* Problem statement:
Would you restate the entries below word for word, leaving out the images?

Segment Start: Study material

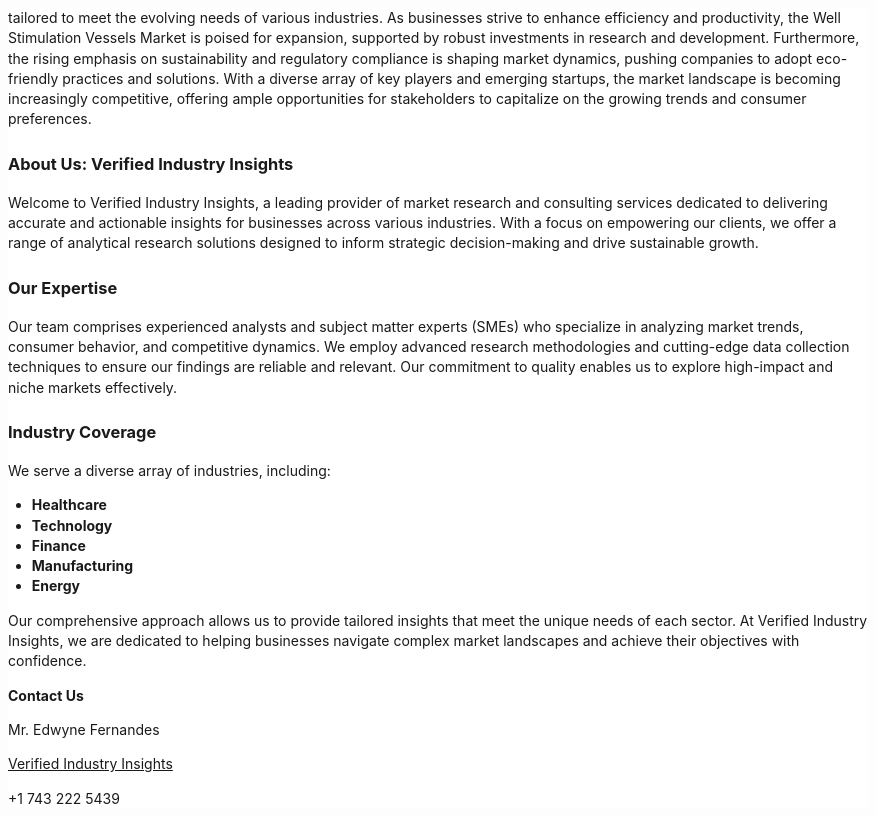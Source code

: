 tailored to meet the evolving needs of various industries. As businesses strive to enhance efficiency and productivity, the Well Stimulation Vessels Market is poised for expansion, supported by robust investments in research and development. Furthermore, the rising emphasis on sustainability and regulatory compliance is shaping market dynamics, pushing companies to adopt eco-friendly practices and solutions. With a diverse array of key players and emerging startups, the market landscape is becoming increasingly competitive, offering ample opportunities for stakeholders to capitalize on the growing trends and consumer preferences.</p><h3>About Us: Verified Industry Insights</h3><p>Welcome to Verified Industry Insights, a leading provider of market research and consulting services dedicated to delivering accurate and actionable insights for businesses across various industries. With a focus on empowering our clients, we offer a range of analytical research solutions designed to inform strategic decision-making and drive sustainable growth.</p><h3>Our Expertise</h3><p>Our team comprises experienced analysts and subject matter experts (SMEs) who specialize in analyzing market trends, consumer behavior, and competitive dynamics. We employ advanced research methodologies and cutting-edge data collection techniques to ensure our findings are reliable and relevant. Our commitment to quality enables us to explore high-impact and niche markets effectively.</p><h3>Industry Coverage</h3><p>We serve a diverse array of industries, including:</p><ul><li><strong>Healthcare</strong></li><li><strong>Technology</strong></li><li><strong>Finance</strong></li><li><strong>Manufacturing</strong></li><li><strong>Energy</strong></li></ul><p>Our comprehensive approach allows us to provide tailored insights that meet the unique needs of each sector. At Verified Industry Insights, we are dedicated to helping businesses navigate complex market landscapes and achieve their objectives with confidence.</p><p><strong>Contact Us</strong></p><p>Mr. Edwyne Fernandes</p><p><a href="https://www.verifiedindustryinsights.com/">Verified Industry Insights</a></p><p>+1 743 222 5439</p>
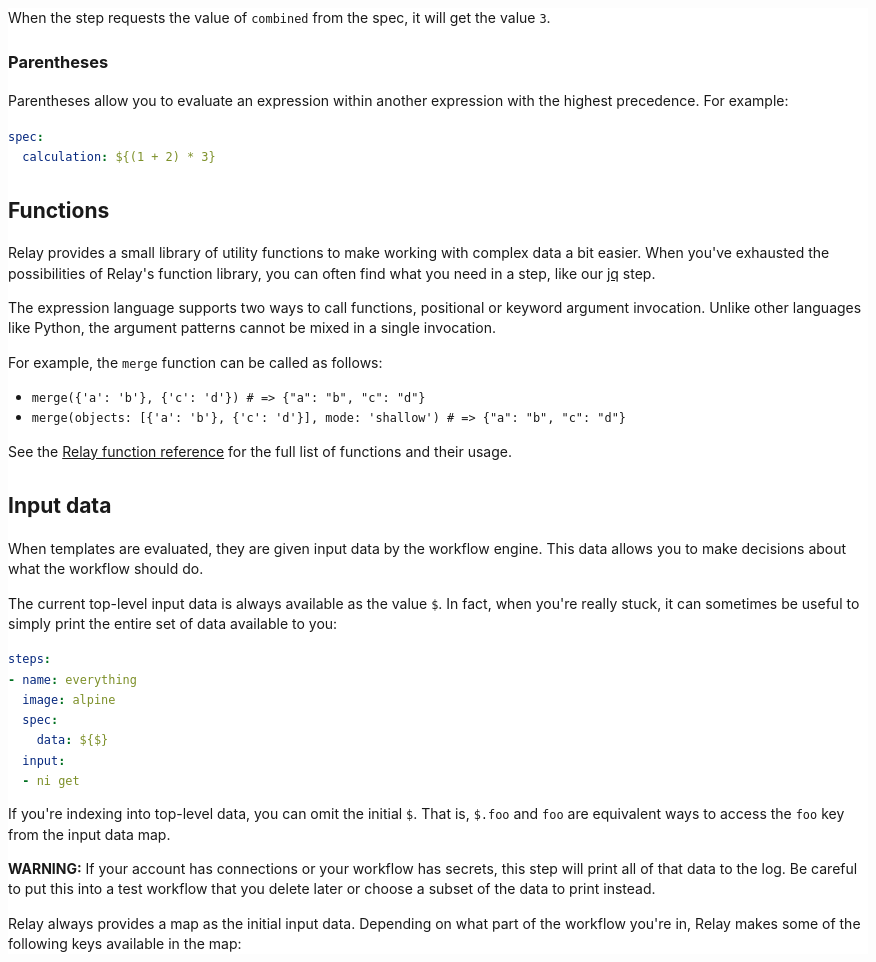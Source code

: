 When the step requests the value of `combined` from the spec, it will get the value `3`.

### Parentheses

Parentheses allow you to evaluate an expression within another expression with the highest precedence. For example:

```yaml
spec:
  calculation: ${(1 + 2) * 3}
```

## Functions

Relay provides a small library of utility functions to make working with complex data a bit easier. When you've exhausted the possibilities of Relay's function library, you can often find what you need in a step, like our [jq](https://relay.sh/steps/stdlib/jq) step.

The expression language supports two ways to call functions, positional or keyword argument invocation. Unlike other languages like Python, the argument patterns cannot be mixed in a single invocation.

For example, the `merge` function can be called as follows:

- `merge({'a': 'b'}, {'c': 'd'}) # => {"a": "b", "c": "d"}`
- `merge(objects: [{'a': 'b'}, {'c': 'd'}], mode: 'shallow') # => {"a": "b", "c": "d"}`

See the [Relay function reference](relay-functions.md) for the full list of functions and their usage.

## Input data

When templates are evaluated, they are given input data by the workflow engine. This data allows you to make decisions about what the workflow should do.

The current top-level input data is always available as the value `$`. In fact, when you're really stuck, it can sometimes be useful to simply print the entire set of data available to you:

```yaml
steps:
- name: everything
  image: alpine
  spec:
    data: ${$}
  input:
  - ni get
```

If you're indexing into top-level data, you can omit the initial `$`. That is, `$.foo` and `foo` are equivalent ways to access the `foo` key from the input data map.

**WARNING:** If your account has connections or your workflow has secrets, this step will print all of that data to the log. Be careful to put this into a test workflow that you delete later or choose a subset of the data to print instead.

Relay always provides a map as the initial input data. Depending on what part of the workflow you're in, Relay makes some of the following keys available in the map:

Segment End: Study material

* Task output:
Source code

: tailored to meet the evolving needs of various industries. As businesses strive to enhance efficiency and productivity, the Well Stimulation Vessels Market is poised for expansion, supported by robust investments in research and development. Furthermore, the rising emphasis on sustainability and regulatory compliance is shaping market dynamics, pushing companies to adopt eco-friendly practices and solutions. With a diverse array of key players and emerging startups, the market landscape is becoming increasingly competitive, offering ample opportunities for stakeholders to capitalize on the growing trends and consumer preferences.</p><h3>About Us: Verified Industry Insights</h3><p>Welcome to Verified Industry Insights, a leading provider of market research and consulting services dedicated to delivering accurate and actionable insights for businesses across various industries. With a focus on empowering our clients, we offer a range of analytical research solutions designed to inform strategic decision-making and drive sustainable growth.</p><h3>Our Expertise</h3><p>Our team comprises experienced analysts and subject matter experts (SMEs) who specialize in analyzing market trends, consumer behavior, and competitive dynamics. We employ advanced research methodologies and cutting-edge data collection techniques to ensure our findings are reliable and relevant. Our commitment to quality enables us to explore high-impact and niche markets effectively.</p><h3>Industry Coverage</h3><p>We serve a diverse array of industries, including:</p><ul><li><strong>Healthcare</strong></li><li><strong>Technology</strong></li><li><strong>Finance</strong></li><li><strong>Manufacturing</strong></li><li><strong>Energy</strong></li></ul><p>Our comprehensive approach allows us to provide tailored insights that meet the unique needs of each sector. At Verified Industry Insights, we are dedicated to helping businesses navigate complex market landscapes and achieve their objectives with confidence.</p><p><strong>Contact Us</strong></p><p>Mr. Edwyne Fernandes</p><p><a href="https://www.verifiedindustryinsights.com/">Verified Industry Insights</a></p><p>+1 743 222 5439</p>
Source code

: When the step requests the value of `combined` from the spec, it will get the value `3`.

### Parentheses

Parentheses allow you to evaluate an expression within another expression with the highest precedence. For example:

```yaml
spec:
  calculation: ${(1 + 2) * 3}
```

## Functions

Relay provides a small library of utility functions to make working with complex data a bit easier. When you've exhausted the possibilities of Relay's function library, you can often find what you need in a step, like our [jq](https://relay.sh/steps/stdlib/jq) step.

The expression language supports two ways to call functions, positional or keyword argument invocation. Unlike other languages like Python, the argument patterns cannot be mixed in a single invocation.

For example, the `merge` function can be called as follows:

- `merge({'a': 'b'}, {'c': 'd'}) # => {"a": "b", "c": "d"}`
- `merge(objects: [{'a': 'b'}, {'c': 'd'}], mode: 'shallow') # => {"a": "b", "c": "d"}`

See the [Relay function reference](relay-functions.md) for the full list of functions and their usage.

## Input data

When templates are evaluated, they are given input data by the workflow engine. This data allows you to make decisions about what the workflow should do.

The current top-level input data is always available as the value `$`. In fact, when you're really stuck, it can sometimes be useful to simply print the entire set of data available to you:

```yaml
steps:
- name: everything
  image: alpine
  spec:
    data: ${$}
  input:
  - ni get
```

If you're indexing into top-level data, you can omit the initial `$`. That is, `$.foo` and `foo` are equivalent ways to access the `foo` key from the input data map.

**WARNING:** If your account has connections or your workflow has secrets, this step will print all of that data to the log. Be careful to put this into a test workflow that you delete later or choose a subset of the data to print instead.

Relay always provides a map as the initial input data. Depending on what part of the workflow you're in, Relay makes some of the following keys available in the map:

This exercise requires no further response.